* ACTIVITY *
Scan the records for lines with the word "LATEST", and copy every such line.

Dataset entries:
::::::::::

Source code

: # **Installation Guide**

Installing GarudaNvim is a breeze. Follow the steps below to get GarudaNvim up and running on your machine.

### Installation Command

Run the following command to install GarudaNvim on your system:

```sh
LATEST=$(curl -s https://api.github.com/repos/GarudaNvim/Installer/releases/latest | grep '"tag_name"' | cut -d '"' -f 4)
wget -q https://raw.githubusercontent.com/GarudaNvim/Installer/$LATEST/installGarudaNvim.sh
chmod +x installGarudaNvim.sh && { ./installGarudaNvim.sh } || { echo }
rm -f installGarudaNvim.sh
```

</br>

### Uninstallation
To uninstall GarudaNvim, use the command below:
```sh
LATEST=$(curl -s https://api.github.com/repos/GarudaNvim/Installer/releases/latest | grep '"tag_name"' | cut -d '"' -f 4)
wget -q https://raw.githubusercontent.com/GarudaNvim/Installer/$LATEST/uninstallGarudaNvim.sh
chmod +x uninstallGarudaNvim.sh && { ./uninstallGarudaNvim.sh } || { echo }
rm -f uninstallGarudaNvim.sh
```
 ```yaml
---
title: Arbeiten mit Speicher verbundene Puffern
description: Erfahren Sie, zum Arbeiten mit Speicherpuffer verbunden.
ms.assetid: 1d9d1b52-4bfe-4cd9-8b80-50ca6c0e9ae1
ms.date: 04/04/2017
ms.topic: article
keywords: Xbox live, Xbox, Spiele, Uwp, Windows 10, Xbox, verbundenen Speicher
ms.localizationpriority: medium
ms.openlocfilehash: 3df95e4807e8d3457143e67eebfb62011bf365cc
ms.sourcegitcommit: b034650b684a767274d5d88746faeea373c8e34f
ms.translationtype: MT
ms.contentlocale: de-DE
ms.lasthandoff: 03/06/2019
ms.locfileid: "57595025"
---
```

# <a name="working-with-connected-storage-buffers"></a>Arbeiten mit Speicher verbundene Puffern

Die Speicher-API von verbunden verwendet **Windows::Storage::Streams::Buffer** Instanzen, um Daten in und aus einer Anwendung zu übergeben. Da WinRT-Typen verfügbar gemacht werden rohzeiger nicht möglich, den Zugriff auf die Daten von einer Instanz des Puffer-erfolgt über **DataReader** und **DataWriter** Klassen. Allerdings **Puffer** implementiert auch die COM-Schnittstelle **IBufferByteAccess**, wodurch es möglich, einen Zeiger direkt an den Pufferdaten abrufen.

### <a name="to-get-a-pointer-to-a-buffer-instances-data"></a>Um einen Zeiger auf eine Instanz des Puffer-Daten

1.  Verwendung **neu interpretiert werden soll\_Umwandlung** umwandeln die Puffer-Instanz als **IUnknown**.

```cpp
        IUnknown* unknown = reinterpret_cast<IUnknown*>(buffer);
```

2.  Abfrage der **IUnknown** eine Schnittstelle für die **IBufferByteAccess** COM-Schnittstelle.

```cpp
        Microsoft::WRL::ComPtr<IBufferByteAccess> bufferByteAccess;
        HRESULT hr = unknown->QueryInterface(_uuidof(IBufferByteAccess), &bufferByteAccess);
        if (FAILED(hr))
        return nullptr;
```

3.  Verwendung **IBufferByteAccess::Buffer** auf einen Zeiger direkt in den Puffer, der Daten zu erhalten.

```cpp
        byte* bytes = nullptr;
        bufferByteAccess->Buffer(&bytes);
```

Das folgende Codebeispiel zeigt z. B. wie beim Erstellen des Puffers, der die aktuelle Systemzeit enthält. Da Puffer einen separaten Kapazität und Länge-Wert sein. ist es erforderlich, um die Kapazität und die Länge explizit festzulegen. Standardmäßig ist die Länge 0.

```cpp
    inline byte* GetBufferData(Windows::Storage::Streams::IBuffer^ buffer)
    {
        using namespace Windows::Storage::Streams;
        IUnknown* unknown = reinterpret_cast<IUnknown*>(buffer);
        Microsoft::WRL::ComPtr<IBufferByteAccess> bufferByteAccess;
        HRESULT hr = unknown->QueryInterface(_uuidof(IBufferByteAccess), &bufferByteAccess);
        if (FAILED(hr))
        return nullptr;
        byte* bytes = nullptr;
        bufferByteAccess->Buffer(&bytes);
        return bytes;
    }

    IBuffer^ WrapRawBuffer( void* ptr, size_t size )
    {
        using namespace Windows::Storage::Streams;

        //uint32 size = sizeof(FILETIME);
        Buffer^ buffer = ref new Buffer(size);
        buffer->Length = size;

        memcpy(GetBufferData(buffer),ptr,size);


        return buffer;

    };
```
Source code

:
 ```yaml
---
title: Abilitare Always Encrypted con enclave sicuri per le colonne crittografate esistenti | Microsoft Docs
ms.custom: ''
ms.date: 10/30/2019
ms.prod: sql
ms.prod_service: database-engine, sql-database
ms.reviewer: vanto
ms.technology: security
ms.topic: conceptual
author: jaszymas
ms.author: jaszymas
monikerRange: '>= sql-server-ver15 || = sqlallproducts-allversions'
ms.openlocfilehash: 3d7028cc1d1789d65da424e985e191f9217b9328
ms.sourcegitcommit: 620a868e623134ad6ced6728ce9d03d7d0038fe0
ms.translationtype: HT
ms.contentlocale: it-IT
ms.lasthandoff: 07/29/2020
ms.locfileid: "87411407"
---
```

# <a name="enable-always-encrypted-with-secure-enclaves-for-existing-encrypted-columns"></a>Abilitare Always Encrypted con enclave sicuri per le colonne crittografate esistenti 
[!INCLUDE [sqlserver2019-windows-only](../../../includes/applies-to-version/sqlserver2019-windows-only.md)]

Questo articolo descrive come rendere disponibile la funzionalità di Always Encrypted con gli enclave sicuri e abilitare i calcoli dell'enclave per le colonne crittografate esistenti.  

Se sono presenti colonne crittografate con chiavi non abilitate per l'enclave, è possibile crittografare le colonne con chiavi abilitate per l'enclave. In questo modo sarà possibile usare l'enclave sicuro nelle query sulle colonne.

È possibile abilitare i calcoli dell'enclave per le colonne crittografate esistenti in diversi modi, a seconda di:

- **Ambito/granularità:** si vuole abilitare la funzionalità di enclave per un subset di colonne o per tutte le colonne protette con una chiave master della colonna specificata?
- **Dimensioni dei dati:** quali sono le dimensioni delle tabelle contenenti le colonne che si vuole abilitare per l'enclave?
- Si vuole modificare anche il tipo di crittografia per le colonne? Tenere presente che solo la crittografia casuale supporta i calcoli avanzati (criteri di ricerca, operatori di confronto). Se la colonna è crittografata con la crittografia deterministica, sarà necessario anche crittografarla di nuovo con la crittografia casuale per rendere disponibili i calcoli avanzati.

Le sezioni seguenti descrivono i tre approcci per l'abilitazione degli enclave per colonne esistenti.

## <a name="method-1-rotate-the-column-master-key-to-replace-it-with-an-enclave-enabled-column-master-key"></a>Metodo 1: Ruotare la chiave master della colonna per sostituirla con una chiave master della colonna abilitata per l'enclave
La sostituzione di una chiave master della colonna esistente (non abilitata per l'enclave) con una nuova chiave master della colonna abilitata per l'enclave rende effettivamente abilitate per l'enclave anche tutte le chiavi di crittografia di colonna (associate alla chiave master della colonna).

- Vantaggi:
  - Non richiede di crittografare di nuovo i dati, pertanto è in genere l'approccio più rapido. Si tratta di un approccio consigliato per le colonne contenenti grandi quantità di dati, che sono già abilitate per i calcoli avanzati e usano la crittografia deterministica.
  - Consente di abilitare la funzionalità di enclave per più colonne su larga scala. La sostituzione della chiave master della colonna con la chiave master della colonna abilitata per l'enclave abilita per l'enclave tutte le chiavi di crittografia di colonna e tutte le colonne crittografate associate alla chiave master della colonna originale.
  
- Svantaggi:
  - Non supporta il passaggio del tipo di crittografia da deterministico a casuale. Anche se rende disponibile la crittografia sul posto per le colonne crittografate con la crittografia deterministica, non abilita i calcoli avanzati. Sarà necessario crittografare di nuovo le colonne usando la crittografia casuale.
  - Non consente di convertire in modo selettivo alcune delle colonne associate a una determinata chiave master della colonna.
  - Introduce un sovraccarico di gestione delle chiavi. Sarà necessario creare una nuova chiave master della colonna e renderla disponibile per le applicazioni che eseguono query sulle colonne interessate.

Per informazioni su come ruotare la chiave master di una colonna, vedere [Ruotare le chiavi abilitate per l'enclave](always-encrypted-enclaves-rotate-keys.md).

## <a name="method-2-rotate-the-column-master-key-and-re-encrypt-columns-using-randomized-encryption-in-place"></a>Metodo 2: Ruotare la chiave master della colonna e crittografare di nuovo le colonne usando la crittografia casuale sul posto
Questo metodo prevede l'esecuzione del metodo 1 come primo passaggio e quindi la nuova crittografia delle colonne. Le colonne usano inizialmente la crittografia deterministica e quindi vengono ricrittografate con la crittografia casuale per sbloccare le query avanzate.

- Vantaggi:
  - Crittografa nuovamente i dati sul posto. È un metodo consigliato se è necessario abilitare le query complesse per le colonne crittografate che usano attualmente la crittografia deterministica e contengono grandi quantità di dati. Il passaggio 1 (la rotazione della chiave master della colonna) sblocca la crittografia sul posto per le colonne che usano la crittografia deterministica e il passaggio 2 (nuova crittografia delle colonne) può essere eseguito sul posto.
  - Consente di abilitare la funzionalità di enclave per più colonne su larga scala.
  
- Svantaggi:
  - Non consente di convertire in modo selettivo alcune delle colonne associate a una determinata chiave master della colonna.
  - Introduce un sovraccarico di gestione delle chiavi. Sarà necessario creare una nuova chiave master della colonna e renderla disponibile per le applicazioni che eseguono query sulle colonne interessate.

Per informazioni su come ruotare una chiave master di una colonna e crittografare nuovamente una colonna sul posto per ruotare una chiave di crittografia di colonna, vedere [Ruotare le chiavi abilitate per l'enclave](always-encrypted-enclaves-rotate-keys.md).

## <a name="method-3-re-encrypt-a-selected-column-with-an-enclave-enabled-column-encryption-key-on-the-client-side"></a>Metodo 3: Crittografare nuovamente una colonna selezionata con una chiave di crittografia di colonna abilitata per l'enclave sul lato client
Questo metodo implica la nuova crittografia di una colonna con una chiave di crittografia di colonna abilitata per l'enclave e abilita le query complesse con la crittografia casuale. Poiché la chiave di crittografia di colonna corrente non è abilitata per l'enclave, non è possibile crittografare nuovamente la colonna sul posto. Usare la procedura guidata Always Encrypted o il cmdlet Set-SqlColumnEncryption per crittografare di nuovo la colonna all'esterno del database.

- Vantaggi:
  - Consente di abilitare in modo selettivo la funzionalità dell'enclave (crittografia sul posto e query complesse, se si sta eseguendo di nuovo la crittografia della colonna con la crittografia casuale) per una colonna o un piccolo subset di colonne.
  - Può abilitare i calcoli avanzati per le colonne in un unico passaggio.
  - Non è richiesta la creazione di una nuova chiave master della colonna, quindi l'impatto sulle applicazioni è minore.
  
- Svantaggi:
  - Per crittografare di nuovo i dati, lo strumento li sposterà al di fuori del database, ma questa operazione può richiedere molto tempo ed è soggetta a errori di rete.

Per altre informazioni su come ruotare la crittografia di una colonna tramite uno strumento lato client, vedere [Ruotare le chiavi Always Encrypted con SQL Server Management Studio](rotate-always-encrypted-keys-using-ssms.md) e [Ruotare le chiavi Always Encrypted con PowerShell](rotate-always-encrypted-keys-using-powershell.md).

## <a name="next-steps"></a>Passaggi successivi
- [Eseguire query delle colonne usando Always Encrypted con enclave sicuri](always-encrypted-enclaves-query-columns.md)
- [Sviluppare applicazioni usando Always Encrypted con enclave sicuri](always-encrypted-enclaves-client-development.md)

::::::::::

* YOUR RESPONSE *
LATEST=$(curl -s https://api.github.com/repos/GarudaNvim/Installer/releases/latest | grep '"tag_name"' | cut -d '"' -f 4)
wget -q https://raw.githubusercontent.com/GarudaNvim/Installer/$LATEST/installGarudaNvim.sh
LATEST=$(curl -s https://api.github.com/repos/GarudaNvim/Installer/releases/latest | grep '"tag_name"' | cut -d '"' -f 4)
wget -q https://raw.githubusercontent.com/GarudaNvim/Installer/$LATEST/uninstallGarudaNvim.sh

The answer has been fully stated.